» What is required
Once the line containing "obs: os protocolos" is found, retype it and each line after it through the last entry below, word for word, and nothing else.

» Excerpted records
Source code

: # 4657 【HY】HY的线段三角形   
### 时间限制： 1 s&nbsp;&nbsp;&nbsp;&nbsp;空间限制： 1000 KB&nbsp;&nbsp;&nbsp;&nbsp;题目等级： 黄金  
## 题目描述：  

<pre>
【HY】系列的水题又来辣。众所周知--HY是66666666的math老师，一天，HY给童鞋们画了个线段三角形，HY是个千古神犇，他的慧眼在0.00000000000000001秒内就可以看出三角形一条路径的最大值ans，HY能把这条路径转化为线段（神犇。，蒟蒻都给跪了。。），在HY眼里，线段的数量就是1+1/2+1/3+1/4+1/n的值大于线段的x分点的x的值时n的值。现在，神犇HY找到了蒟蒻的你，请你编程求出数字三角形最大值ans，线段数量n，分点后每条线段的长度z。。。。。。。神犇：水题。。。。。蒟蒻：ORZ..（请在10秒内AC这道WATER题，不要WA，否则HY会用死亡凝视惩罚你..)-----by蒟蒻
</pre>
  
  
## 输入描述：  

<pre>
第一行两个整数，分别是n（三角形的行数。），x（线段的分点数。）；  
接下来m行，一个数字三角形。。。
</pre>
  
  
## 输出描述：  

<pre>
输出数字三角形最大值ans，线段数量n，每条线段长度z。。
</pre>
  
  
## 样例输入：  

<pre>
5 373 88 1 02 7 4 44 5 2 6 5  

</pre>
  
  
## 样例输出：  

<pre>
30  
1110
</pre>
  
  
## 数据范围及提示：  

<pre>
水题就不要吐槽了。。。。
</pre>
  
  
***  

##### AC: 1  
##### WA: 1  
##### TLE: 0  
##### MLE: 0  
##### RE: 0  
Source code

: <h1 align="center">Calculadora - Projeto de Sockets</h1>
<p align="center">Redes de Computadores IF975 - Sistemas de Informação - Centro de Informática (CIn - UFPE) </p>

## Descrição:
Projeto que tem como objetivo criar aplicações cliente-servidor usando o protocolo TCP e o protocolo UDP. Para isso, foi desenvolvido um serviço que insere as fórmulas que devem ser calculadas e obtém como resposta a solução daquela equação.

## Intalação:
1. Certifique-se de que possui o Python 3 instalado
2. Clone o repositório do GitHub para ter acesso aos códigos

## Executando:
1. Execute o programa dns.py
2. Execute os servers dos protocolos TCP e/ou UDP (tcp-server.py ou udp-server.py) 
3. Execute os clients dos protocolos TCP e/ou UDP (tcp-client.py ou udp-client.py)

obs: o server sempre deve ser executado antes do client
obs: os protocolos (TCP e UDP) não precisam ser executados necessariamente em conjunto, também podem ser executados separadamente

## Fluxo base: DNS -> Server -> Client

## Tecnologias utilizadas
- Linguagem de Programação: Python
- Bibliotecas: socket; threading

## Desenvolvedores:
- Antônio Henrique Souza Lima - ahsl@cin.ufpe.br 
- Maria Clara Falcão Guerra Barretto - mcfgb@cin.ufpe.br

» Result for this task
obs: os protocolos (TCP e UDP) não precisam ser executados necessariamente em conjunto, também podem ser executados separadamente

## Fluxo base: DNS -> Server -> Client

## Tecnologias utilizadas
- Linguagem de Programação: Python
- Bibliotecas: socket; threading

## Desenvolvedores:
- Antônio Henrique Souza Lima - ahsl@cin.ufpe.br 
- Maria Clara Falcão Guerra Barretto - mcfgb@cin.ufpe.br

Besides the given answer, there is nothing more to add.